[Prompt] Filter the data below for the string "AddChart" and copy each matching line.

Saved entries
·····

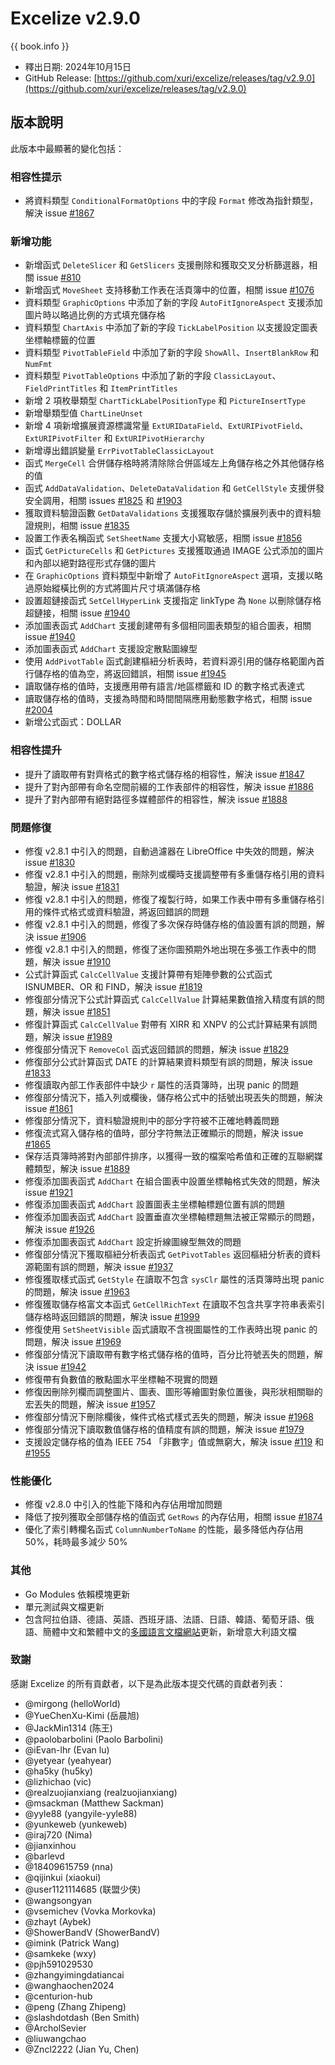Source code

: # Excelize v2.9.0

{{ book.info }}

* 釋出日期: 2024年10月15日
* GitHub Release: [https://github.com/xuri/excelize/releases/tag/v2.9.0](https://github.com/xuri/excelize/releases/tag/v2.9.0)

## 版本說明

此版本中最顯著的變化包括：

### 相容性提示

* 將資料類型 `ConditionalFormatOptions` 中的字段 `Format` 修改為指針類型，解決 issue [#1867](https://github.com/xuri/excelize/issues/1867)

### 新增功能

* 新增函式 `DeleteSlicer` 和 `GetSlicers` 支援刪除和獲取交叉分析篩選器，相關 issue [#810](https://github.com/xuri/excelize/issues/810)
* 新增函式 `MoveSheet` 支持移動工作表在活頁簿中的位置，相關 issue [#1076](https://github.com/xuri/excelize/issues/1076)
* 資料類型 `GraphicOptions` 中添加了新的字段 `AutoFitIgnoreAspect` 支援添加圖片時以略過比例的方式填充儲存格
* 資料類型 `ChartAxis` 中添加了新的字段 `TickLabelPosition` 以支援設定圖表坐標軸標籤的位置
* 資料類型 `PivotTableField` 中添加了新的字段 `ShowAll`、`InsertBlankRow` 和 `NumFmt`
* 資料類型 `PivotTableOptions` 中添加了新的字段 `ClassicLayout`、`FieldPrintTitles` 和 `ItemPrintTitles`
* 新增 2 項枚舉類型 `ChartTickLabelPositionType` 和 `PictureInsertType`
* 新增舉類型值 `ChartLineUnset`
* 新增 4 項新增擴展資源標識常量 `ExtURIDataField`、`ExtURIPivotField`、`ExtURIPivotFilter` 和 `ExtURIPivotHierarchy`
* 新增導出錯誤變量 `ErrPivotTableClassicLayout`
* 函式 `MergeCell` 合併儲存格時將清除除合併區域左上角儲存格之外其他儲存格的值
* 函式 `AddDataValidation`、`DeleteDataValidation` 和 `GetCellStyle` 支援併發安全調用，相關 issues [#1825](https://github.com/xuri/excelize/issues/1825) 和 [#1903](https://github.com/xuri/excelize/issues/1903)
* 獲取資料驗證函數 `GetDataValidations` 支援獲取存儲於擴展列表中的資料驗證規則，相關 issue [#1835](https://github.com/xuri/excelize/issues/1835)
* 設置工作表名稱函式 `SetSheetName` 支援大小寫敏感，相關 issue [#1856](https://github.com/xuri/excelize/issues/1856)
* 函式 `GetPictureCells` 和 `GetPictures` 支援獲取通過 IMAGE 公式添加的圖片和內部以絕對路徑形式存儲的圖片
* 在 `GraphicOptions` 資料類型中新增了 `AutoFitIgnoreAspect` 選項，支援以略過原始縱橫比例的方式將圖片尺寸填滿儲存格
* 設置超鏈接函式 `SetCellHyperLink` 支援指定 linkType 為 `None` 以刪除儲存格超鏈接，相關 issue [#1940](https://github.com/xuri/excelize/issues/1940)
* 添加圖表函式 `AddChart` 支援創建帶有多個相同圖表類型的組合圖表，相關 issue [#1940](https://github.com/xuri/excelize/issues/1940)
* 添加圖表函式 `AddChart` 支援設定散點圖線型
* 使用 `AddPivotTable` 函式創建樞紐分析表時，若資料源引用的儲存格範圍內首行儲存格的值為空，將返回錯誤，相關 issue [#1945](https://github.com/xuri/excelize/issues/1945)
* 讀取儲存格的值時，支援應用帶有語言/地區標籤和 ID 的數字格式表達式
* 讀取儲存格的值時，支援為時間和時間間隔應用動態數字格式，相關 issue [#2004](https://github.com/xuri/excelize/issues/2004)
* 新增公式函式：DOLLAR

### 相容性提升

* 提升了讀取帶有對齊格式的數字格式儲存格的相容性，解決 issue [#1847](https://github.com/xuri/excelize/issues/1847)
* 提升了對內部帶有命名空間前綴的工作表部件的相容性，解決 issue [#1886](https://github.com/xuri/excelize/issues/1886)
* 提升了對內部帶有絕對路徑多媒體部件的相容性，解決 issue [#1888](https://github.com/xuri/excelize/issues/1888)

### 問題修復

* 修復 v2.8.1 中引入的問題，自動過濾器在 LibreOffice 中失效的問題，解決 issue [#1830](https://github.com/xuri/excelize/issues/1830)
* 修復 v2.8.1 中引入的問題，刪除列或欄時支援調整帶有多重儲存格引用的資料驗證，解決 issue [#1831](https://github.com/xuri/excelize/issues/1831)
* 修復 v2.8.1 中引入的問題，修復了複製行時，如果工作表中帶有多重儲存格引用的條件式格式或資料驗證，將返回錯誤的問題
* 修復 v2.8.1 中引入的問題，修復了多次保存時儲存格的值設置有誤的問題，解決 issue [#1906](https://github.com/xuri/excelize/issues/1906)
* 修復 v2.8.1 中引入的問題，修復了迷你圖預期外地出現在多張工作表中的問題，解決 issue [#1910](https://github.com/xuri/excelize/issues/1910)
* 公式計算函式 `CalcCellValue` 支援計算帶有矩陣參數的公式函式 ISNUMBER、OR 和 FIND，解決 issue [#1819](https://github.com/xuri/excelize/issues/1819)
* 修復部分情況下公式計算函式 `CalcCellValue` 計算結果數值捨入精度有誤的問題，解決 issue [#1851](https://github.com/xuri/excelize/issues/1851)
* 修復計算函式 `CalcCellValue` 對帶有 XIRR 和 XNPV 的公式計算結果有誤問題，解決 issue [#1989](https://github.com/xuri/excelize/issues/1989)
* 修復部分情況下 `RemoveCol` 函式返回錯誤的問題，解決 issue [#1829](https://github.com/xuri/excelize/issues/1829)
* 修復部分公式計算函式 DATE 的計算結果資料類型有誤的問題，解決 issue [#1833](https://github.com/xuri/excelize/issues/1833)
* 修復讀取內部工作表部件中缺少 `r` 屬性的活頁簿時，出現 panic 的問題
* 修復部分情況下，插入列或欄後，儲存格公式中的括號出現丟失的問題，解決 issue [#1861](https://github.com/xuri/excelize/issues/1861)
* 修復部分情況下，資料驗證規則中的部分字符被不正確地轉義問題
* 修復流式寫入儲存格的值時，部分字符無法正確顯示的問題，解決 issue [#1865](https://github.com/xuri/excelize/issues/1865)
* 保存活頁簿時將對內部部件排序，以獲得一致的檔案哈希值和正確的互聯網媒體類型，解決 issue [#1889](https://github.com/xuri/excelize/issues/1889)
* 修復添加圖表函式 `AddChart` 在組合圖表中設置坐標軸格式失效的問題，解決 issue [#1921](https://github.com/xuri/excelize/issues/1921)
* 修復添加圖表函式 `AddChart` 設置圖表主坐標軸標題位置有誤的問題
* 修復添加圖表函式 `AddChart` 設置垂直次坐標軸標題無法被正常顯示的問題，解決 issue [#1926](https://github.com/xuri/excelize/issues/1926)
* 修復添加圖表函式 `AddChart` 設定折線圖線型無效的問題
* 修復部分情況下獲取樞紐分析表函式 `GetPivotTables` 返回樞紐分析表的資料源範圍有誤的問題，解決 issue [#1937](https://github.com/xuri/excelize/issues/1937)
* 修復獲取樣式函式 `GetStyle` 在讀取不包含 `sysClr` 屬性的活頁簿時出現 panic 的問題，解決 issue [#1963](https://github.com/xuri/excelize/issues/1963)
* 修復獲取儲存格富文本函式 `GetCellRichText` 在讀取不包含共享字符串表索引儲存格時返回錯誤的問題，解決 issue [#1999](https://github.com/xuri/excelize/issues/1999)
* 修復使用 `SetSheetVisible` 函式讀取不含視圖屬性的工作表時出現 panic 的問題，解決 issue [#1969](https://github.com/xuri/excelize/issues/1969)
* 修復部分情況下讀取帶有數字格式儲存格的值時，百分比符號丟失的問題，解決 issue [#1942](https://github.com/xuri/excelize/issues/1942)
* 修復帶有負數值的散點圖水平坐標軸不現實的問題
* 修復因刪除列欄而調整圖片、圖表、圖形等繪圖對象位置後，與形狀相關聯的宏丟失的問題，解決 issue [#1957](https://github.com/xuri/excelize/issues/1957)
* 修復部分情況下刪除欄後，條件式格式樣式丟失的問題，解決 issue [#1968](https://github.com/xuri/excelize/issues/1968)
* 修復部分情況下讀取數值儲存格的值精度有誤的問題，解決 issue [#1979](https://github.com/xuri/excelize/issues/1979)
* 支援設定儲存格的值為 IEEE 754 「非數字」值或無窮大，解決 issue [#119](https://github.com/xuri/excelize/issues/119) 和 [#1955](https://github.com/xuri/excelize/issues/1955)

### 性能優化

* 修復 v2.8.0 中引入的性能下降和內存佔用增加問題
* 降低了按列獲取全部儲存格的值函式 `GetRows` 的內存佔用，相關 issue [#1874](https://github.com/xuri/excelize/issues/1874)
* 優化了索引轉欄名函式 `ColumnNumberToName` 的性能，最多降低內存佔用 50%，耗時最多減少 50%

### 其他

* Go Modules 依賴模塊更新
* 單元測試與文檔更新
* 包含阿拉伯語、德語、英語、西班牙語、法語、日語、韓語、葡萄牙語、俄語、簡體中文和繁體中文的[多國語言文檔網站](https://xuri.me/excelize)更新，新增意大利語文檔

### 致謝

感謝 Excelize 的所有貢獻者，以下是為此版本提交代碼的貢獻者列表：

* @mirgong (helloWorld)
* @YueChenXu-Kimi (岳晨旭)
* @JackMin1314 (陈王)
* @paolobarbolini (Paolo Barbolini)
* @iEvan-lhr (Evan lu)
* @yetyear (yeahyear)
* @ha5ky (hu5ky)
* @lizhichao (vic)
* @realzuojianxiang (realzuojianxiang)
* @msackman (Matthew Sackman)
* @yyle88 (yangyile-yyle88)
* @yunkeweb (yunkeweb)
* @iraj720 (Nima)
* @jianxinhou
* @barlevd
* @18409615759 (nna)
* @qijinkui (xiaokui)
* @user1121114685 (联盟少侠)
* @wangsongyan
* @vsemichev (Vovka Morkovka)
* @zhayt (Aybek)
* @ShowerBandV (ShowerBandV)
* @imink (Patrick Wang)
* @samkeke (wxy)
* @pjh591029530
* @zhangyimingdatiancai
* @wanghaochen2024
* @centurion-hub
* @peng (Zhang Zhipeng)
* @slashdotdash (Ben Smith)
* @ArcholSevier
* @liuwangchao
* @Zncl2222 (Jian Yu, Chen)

·····

[Written solution]
* 添加圖表函式 `AddChart` 支援創建帶有多個相同圖表類型的組合圖表，相關 issue [#1940](https://github.com/xuri/excelize/issues/1940)
* 添加圖表函式 `AddChart` 支援設定散點圖線型
* 修復添加圖表函式 `AddChart` 在組合圖表中設置坐標軸格式失效的問題，解決 issue [#1921](https://github.com/xuri/excelize/issues/1921)
* 修復添加圖表函式 `AddChart` 設置圖表主坐標軸標題位置有誤的問題
* 修復添加圖表函式 `AddChart` 設置垂直次坐標軸標題無法被正常顯示的問題，解決 issue [#1926](https://github.com/xuri/excelize/issues/1926)
* 修復添加圖表函式 `AddChart` 設定折線圖線型無效的問題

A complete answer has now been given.